Does a “Natural” Division of Wealth Exist?

We may have a few doubts about this vision of things, since it presupposes that social transfers operate in relation to a neutral situation in which they would be absent, and which has no need of any particular justification because it is supposedly the product of the “normal” play of the market and the consequence of an ensemble of private initiatives. The reality is very different: any structure for distributing wealth – the one that supposedly results from the sole play of private initiatives, like the one that exists when the social state is in place – is the product of an institutional system, of an ensemble of legislative and legal provisions that are political choices and that have the effect of dictating the capacities of various economic and social actors to attract a more or less large share of the wealth. When a welfare state exists, then employees, by means of their unions, create for themselves advantages that are instituted and defended by law: a minimum wage, pensions, family allowances, social security, etc.
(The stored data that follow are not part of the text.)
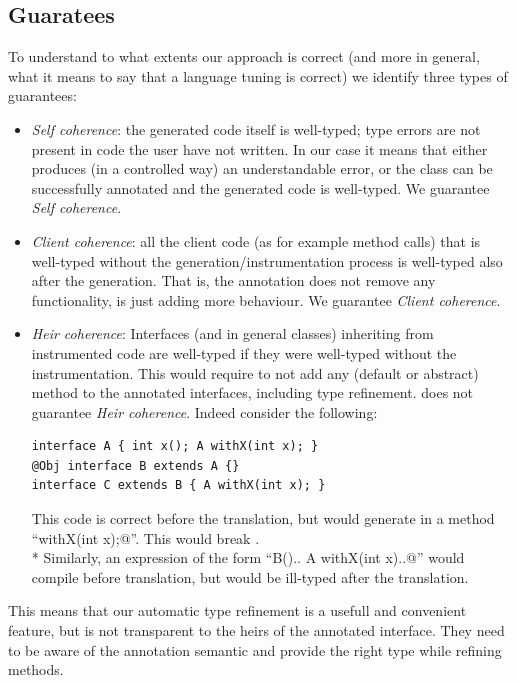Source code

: \subsection{Guaratees}
To understand to what extents our approach is correct (and more in general, what it means to say that a language tuning is correct) we identify three types of guarantees:
\begin{itemize}
\item \textit{Self coherence}: the generated code itself is well-typed; type errors are not present in code the user have not written.
In our case it means that either \mixin{} produces (in a controlled way) an understandable error, or the class can be successfully annotated and the generated code is well-typed.
We guarantee \textit{Self coherence}.

\item \textit{Client coherence}: all the client code (as for example method calls) that is well-typed without the generation/instrumentation process is well-typed also after the generation.
That is, the annotation does not remove any functionality, is just
adding more behaviour.
We guarantee \textit{Client coherence}.

\item \textit{Heir coherence}: Interfaces (and in general classes) inheriting from instrumented code are well-typed if they were well-typed without the instrumentation.
This would require to not add any (default or abstract) method to the annotated interfaces, including type refinement.
\mixin  does not guarantee \textit{Heir coherence}.
Indeed consider the following:

\begin{lstlisting}
interface A { int x(); A withX(int x); }
@Obj interface B extends A {}
interface C extends B { A withX(int x); }
\end{lstlisting}

\noindent This code is correct before the translation, but \mixin would  generate in \Q@B@  a method ``\Q@B withX(int x);@''.
This would break \Q@C@. \\*
Similarly, an expression of the form ``\Q@new B(){.. A withX(int x){..}}@'' would compile before translation, but would be ill-typed after the translation.
\end{itemize}

\noindent This means that our automatic type refinement 
is a usefull and convenient feature, but is not transparent to the heirs of the annotated interface. They need to be aware of the annotation semantic  and provide the right type while refining methods.

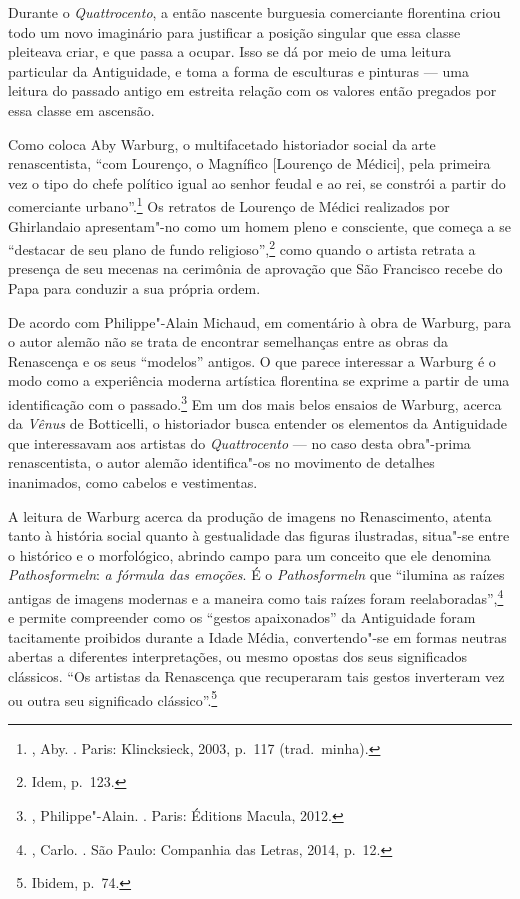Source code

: \asterisc

Durante o \emph{Quattrocento}, a então nascente burguesia comerciante
florentina criou todo um novo imaginário para justificar a
posição singular que essa classe pleiteava criar, e que passa a ocupar.
Isso se dá por meio de uma leitura particular da Antiguidade, e toma a
forma de esculturas e pinturas --- uma leitura do passado antigo em
estreita relação com os valores então pregados por essa classe em
ascensão.

Como coloca Aby Warburg, o multifacetado historiador social da arte
renascentista, ``com Lourenço, o Magnífico {[}Lourenço de
Médici{]}, pela primeira vez o tipo do chefe político igual ao senhor
feudal e ao rei, se constrói a partir do comerciante urbano''.\footnote{, Aby. {}. Paris: Klincksieck, 2003, p.~117 (trad.~minha).}
Os retratos de Lourenço de Médici realizados por Ghirlandaio
apresentam"-no como um homem pleno e consciente, que começa a se
``destacar de seu plano de fundo religioso'',\footnote{Idem, p.~123.}
como quando o artista retrata a presença de seu mecenas na cerimônia de
aprovação que São Francisco recebe do Papa para conduzir a sua própria
ordem.

De acordo com Philippe"-Alain Michaud, em comentário à obra de Warburg,
para o autor alemão não se trata de encontrar semelhanças entre as obras
da Renascença e os seus ``modelos'' antigos. O que parece interessar a Warburg é o modo como a experiência moderna artística florentina se exprime a partir de uma identificação com o passado.\footnote{, Philippe"-Alain. {}. Paris: Éditions Macula, 2012.}
Em um dos mais belos ensaios de Warburg, acerca da
\emph{Vênus} de Botticelli, o historiador busca entender os elementos da
Antiguidade que interessavam aos artistas do \emph{Quattrocento} --- no
caso desta obra"-prima renascentista, o autor alemão identifica"-os no
movimento de detalhes inanimados, como cabelos e vestimentas.

A leitura de Warburg acerca da produção de imagens no Renascimento,
atenta tanto à história social quanto à gestualidade das figuras
ilustradas, situa"-se entre o histórico e o morfológico, abrindo campo
para um conceito que ele denomina \emph{Pathosformeln}:
\emph{a fórmula das emoções}. É o \emph{Pathosformeln} que ``ilumina as
raízes antigas de imagens modernas e a maneira como tais raízes foram
reelaboradas'',\footnote{, Carlo. {}. São Paulo: Companhia das Letras, 2014, p.~12.} e permite compreender como os ``gestos apaixonados'' da Antiguidade foram
tacitamente proibidos durante a Idade Média, convertendo"-se em formas
neutras abertas a diferentes interpretações, ou mesmo opostas dos seus
significados clássicos. ``Os artistas da Renascença que recuperaram tais
gestos inverteram vez ou outra seu significado clássico''.\footnote{Ibidem, p.~74.}

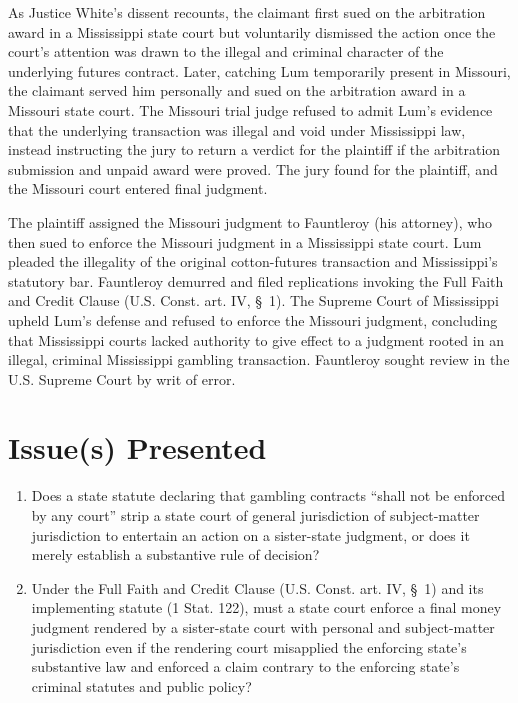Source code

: \documentclass[12pt]{article}
\begin{document}
As Justice White's dissent recounts, the claimant first sued on the arbitration award in a Mississippi state court but voluntarily dismissed the action once the court's attention was drawn to the illegal and criminal character of the underlying futures contract. Later, catching Lum temporarily present in Missouri, the claimant served him personally and sued on the arbitration award in a Missouri state court. The Missouri trial judge refused to admit Lum's evidence that the underlying transaction was illegal and void under Mississippi law, instead instructing the jury to return a verdict for the plaintiff if the arbitration submission and unpaid award were proved. The jury found for the plaintiff, and the Missouri court entered final judgment.

The plaintiff assigned the Missouri judgment to Fauntleroy (his attorney), who then sued to enforce the Missouri judgment in a Mississippi state court. Lum pleaded the illegality of the original cotton-futures transaction and Mississippi's statutory bar. Fauntleroy demurred and filed replications invoking the Full Faith and Credit Clause (U.S. Const. art. IV, \S~1). The Supreme Court of Mississippi upheld Lum's defense and refused to enforce the Missouri judgment, concluding that Mississippi courts lacked authority to give effect to a judgment rooted in an illegal, criminal Mississippi gambling transaction. Fauntleroy sought review in the U.S. Supreme Court by writ of error.

\section{Issue(s) Presented}

\begin{enumerate}
    \item Does a state statute declaring that gambling contracts ``shall not be enforced by any court'' strip a state court of general jurisdiction of subject-matter jurisdiction to entertain an action on a sister-state judgment, or does it merely establish a substantive rule of decision?
    \item Under the Full Faith and Credit Clause (U.S. Const. art. IV, \S~1) and its implementing statute (1 Stat. 122), must a state court enforce a final money judgment rendered by a sister-state court with personal and subject-matter jurisdiction even if the rendering court misapplied the enforcing state's substantive law and enforced a claim contrary to the enforcing state's criminal statutes and public policy?
\end{enumerate}
\end{document}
If the legislation changes in favor of deregulation and a diminution in the scope of the social state, then the owners of capital are in turn able to give sanctuary to their income by means of laws that free them from certain obligations and protect their gains. But in either case, the distribution of resources is an effect of legislation, and there exists no society without institutions, no society that is just a series of private accords without collective and constraining rules that require them to be respected. The default position does not exist: if shareholder dividends are exempt from any taxation, this situation is no more normal or “natural” than the inverse situation where profits are taxed as a way of financing the social state. The effects in terms of prosperity and resultant flows of resources are certainly different, but nobody can claim that one of these two situations should be the norm by which we should judge the advantages and disadvantages of the other – as occurs nowadays.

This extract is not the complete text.